Amour sur place ou à emporter

Adaptation cinéma de la pièce de théâtre à succès éponyme réunissant Amelle Chahbi, Noom Diawara et Fabrice Éboué, trois recrues du Jamel Comedy Club, Amour sur place ou à emporter fait malheureusement du surplace et rate son passage de la scène à l’écran.


Tout semble séparer Amelle, une jeune algérienne sérieuse et dynamique, de Noom, un malien apprenti humoriste plutôt flemmard. Les destins de ces deux trentenaires vont pourtant se croiser et un jeu de séduction s’installe. Mais de multiples obstacles vont venir compliquer la vie de ce couple mixte.

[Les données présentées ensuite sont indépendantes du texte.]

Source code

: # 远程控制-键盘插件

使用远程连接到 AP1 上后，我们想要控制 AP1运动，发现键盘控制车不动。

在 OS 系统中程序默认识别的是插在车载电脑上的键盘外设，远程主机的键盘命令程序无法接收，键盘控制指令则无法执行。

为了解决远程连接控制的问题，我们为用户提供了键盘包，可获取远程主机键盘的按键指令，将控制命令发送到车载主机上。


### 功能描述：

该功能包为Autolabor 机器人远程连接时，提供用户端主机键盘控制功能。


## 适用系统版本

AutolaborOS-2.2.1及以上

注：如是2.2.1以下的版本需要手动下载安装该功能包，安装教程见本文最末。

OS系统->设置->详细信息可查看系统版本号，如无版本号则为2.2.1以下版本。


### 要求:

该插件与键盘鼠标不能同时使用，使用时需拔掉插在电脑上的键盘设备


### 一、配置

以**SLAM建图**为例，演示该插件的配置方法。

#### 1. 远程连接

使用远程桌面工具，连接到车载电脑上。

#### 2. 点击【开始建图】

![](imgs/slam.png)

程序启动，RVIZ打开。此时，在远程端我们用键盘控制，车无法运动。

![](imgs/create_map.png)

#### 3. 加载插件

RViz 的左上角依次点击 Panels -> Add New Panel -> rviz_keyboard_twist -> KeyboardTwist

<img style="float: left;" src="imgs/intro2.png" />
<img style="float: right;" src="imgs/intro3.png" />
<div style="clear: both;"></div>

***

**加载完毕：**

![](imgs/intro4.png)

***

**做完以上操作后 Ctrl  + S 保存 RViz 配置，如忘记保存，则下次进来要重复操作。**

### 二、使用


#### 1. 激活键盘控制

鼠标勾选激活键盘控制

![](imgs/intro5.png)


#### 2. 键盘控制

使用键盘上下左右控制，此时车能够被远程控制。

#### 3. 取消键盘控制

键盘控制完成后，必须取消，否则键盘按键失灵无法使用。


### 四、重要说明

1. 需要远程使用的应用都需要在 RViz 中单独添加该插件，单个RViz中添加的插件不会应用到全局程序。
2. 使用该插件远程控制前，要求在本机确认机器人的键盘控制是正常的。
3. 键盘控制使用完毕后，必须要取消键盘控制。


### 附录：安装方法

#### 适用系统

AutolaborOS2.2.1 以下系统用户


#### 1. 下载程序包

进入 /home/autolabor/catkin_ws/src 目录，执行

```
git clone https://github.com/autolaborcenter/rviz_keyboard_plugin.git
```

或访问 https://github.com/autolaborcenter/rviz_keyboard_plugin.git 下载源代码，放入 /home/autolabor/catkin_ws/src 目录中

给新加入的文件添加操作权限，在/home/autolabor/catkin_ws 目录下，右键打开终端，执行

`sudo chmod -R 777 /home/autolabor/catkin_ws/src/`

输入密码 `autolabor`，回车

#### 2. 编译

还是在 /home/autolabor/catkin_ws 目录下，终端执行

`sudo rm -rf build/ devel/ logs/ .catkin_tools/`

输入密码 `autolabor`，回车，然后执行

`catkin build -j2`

Peu rythmé, Amour sur place ou à emporter s’essouffle inexorablement et abonde de blagues lourdes. Amelle Chahbi abuse de clichés plus que convenus sur les différences hommes-femmes et les disparités culturelles sans affirmer de réelles convictions.

Amour sur place ou à emporter sonne alors un peu creux et le jeu des ses deux acteurs principaux n’arrange rien à l’affaire. Surjouant et finalement peu crédibles, les protagonistes de ce film amusent alors moins qu’ils agacent. Une atmosphère morne pourtant sauvée le temps d’une brève apparition de Fabrice Éboué.

On notera toutefois une joute verbale salutaire, fraîche et dynamique, réussissant à relever le film pour quelques moments de grâce. Mais ces rares instants paraissent tels de brefs oasis postés au beau milieu d’un désert sans fin. Là où Guillaume Gallienne était parvenu, avec brio, à adapter son one man show au cinéma dans Les Garçons et Guillaume, à table !, Amour sur place ou à emporter loupe le coche.

Plus égocentrique que générationnel, ce portrait doux-amer d’un couple mixte patauge et devient rapidement l’antithèse de son aîné. Le passage des planches au cinéma semble raté et manque cruellement de piquant, une faute à demi-pardonnée à l’inexpérimentée Amelle Chahbi, qui signe ici son tout premier film.